BrianH 9-Aug-2012 [766x4]	Weird, I found the bug in R2 parse that causes the crash: >> parse "" [integer!] == false >> parse "" [unset!] == true ; should be false
	Two rules it is then. This doesn't crash, and is optimized for strings while we're at it. It's probably slower when doing blocks than Doc's, but it handles all datatypes: rle: func [s [series!] /local out emit pos1 pos2 cont][ out: make block! 1 emit: [(repend out [offset? :pos1 :pos2 first :pos1])] parse/case/all :s pick [[ any [pos1: skip (cont: first :pos1) any cont pos2: emit] ] [ any [ pos1: unset! any unset! pos2: emit \| pos1: skip some [ end pos2: emit break \| pos2: unset! :pos2 emit break \| pos2: skip ( cont: unless strict-equal? first :pos1 first :pos2 [[end skip]] ) cont \| pos2: emit break ] ] ]] any-string? :s out ] It also works around the strict-not-equal? bug in pre-2.7.7 R2, and using FIRST instead of path access is another speedup in R2 (path access is faster in R3).
	Change the repend to chained inserts and it gets noticably faster, due to less mezzanine overhead: rle: func [s [series!] /local out emit pos1 pos2 cont][ out: make block! 2 emit: [(out: insert/only insert out offset? :pos1 :pos2 first :pos1)] parse/case/all :s pick [[ any [pos1: skip (cont: first :pos1) any cont pos2: emit] ] [ any [ pos1: unset! any unset! pos2: emit \| pos1: skip some [ end pos2: emit break \| pos2: unset! :pos2 emit break \| pos2: skip ( cont: unless strict-equal? first :pos1 first :pos2 [[end skip]] ) cont \| pos2: emit break ] ] ]] any-string? :s head out ]
	You can get rid of this line too for a slight speedup: end pos2: emit break \| It's a leftover when I was trying to work around the bug in PARSE.

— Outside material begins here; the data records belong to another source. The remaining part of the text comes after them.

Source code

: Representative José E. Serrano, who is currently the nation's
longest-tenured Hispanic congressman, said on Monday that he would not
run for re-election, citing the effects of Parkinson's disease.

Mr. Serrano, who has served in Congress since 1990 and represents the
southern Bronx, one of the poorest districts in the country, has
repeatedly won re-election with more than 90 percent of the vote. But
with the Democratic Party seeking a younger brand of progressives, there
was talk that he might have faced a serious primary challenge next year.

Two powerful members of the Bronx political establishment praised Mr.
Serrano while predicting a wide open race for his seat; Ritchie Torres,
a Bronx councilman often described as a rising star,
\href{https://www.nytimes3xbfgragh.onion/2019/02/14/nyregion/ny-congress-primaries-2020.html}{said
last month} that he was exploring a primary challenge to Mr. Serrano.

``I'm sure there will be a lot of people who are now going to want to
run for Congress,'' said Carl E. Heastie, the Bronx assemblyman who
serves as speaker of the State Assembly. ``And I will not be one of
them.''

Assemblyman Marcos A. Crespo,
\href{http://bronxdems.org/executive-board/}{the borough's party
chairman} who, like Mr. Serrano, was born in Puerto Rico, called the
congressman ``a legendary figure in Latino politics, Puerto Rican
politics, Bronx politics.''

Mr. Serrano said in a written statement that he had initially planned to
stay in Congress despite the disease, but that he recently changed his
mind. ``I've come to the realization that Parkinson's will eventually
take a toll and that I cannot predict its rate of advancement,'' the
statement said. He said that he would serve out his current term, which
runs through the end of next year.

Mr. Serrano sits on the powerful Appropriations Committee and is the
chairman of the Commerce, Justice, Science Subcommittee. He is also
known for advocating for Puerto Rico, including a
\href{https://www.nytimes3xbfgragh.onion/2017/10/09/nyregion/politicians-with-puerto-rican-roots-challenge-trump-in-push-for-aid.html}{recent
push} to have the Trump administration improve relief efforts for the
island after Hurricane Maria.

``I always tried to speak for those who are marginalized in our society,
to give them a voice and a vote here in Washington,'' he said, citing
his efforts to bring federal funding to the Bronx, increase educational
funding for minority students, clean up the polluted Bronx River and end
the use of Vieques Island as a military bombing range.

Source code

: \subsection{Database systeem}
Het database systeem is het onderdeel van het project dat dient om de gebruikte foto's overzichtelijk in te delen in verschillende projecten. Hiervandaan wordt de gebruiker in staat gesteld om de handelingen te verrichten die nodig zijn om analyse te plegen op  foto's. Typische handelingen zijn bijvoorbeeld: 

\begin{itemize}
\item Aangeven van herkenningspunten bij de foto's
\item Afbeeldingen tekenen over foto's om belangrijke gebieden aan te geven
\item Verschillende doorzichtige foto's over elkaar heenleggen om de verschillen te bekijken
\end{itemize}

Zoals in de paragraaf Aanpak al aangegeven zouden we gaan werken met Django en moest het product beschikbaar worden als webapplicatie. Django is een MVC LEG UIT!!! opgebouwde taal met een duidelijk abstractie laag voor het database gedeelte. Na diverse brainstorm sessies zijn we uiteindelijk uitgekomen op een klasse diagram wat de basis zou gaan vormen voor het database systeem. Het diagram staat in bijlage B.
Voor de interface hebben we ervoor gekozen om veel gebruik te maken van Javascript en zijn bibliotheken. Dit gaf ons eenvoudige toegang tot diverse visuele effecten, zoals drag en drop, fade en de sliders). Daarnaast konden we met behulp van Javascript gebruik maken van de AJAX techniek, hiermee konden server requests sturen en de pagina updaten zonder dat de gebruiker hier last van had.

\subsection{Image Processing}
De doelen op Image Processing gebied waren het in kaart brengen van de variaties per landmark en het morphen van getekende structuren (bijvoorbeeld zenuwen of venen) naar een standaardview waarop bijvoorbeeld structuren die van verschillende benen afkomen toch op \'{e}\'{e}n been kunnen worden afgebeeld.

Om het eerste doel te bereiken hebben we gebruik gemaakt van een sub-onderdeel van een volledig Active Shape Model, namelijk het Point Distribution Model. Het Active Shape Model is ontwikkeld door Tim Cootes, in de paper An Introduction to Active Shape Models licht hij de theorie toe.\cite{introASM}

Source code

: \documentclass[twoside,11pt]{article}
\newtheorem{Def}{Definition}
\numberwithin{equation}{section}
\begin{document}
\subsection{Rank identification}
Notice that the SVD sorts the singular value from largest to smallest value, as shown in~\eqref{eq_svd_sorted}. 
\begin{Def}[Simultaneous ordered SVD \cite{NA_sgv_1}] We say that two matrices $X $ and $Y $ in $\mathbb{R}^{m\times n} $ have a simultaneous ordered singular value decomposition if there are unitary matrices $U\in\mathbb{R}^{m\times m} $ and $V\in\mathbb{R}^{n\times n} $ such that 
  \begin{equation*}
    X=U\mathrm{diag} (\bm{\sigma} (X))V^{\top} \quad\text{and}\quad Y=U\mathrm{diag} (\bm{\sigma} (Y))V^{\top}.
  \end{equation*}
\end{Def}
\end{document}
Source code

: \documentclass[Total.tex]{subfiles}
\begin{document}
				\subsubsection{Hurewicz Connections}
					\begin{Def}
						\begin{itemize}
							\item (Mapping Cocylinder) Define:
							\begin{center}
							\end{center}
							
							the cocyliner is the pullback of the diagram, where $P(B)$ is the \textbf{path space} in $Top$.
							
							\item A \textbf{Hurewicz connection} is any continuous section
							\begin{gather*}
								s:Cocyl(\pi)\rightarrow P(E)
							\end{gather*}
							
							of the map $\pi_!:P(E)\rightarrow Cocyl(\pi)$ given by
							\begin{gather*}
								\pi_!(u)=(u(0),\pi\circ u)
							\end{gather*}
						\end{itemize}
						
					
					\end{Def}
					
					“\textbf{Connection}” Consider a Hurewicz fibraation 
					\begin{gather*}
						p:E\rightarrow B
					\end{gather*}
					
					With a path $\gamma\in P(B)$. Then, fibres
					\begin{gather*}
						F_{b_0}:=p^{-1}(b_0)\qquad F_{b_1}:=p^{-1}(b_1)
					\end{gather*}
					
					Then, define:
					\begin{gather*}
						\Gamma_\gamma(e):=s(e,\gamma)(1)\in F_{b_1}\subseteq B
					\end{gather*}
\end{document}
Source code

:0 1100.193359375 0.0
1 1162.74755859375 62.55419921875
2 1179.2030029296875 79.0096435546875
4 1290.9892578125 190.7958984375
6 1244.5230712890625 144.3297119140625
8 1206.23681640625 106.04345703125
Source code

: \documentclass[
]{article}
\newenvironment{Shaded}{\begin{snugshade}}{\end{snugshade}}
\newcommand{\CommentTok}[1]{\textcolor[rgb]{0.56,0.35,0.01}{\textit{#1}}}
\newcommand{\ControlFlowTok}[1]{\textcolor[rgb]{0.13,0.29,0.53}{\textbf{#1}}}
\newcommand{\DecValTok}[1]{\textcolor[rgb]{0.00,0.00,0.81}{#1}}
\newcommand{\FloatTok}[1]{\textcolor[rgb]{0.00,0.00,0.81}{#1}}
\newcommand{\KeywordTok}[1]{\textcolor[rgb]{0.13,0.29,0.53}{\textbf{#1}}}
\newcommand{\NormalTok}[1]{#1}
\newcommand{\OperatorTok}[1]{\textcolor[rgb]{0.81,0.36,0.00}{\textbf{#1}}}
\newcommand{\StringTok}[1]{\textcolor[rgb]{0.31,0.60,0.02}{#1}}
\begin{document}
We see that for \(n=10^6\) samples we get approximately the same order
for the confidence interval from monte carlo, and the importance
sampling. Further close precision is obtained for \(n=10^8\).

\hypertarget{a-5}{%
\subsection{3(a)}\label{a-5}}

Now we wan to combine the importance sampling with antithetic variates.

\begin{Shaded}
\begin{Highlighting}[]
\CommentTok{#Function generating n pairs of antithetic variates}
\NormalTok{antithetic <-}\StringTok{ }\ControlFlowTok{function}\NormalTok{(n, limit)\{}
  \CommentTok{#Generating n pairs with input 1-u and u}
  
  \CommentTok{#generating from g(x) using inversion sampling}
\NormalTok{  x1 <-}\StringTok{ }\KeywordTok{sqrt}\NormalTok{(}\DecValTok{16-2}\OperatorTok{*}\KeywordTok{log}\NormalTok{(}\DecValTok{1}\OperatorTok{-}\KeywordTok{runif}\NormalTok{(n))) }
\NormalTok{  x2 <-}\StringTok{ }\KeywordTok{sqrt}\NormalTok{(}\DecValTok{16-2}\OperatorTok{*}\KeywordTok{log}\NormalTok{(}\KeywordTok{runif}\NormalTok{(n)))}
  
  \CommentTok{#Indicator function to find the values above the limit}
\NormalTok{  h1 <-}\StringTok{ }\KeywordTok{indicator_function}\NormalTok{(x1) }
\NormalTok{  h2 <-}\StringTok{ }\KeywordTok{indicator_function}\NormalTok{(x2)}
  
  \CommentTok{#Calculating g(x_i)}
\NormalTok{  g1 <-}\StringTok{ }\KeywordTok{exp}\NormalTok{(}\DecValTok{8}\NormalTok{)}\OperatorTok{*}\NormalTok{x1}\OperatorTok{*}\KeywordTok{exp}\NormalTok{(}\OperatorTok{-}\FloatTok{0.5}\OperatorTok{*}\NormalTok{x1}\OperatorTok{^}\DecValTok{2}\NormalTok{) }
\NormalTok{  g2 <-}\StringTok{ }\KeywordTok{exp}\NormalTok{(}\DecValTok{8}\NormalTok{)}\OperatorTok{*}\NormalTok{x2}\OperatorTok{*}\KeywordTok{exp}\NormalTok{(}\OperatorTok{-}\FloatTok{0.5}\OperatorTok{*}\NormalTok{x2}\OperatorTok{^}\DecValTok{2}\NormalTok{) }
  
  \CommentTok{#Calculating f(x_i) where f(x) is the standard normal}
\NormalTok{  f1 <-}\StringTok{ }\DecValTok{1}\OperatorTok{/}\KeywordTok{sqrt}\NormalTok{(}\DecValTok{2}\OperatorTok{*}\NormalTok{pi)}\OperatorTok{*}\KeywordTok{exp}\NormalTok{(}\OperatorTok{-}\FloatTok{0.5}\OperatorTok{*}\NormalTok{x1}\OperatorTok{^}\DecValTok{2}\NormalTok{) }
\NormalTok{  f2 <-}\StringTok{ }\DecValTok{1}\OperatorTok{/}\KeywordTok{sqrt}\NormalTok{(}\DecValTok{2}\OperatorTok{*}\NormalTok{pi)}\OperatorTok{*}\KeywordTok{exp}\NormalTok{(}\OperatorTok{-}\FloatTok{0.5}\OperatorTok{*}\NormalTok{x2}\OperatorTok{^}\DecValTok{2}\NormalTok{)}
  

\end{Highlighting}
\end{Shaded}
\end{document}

Maxim 9-Aug-2012 [770]	providing an optional output buffer (which the user can pre-allocate to some ideal size) would make a VERY big difference on large inputs. usually, when it goes into the hundreds of thousands, repetitive series re-allocation on growing mutable series, will kill any kind of optimisation you can dream of. rle: func [s [series!] /into out [block!] /local out emit pos1 pos2 cont][ out: any [ out make block! 2 ] ... ] this is especially effective on repetitive calls to the above function and using clear on the given buffer so that it auto-grows to an optimal size and is fast on later calls. just today, I was doing some encryption benchmarking and when I hit strings larger than 1MB it was taking several minutes... thats until I realized that it was my dataset generator (a looped string insert) which was taking 98% of the cpu time. !
BrianH 9-Aug-2012 [771x3]	If you follow the /into option standard you can do chained calls to RLE too: rle: func [s [series!] /into out [any-block!] /local emit pos1 pos2 cont][ unless into [out: make block! 2] emit: [(out: insert/only insert :out offset? :pos1 :pos2 first :pos1)] parse/case/all :s pick [[ any [pos1: skip (cont: first :pos1) any cont pos2: emit] ] [ any [ pos1: unset! any unset! pos2: emit \| pos1: skip some [ pos2: unset! :pos2 emit break \| pos2: skip ( cont: unless strict-equal? first :pos1 first :pos2 [[end skip]] ) cont \| pos2: emit break ] ] ]] any-string? :s either into [:out] [head :out] ]
	>> head rle/into "ddeeee" rle/into "aaabbc" make block! 10 == [3 #"a" 2 #"b" 1 #"c" 2 #"d" 4 #"e"]
	Functions with /into work like INSERT when chained together. This works with other block types too, though OFFSET? will be slow with the list! type.
Maxim 9-Aug-2012 [774]	now that's a pretty nice RLE encoder. :-)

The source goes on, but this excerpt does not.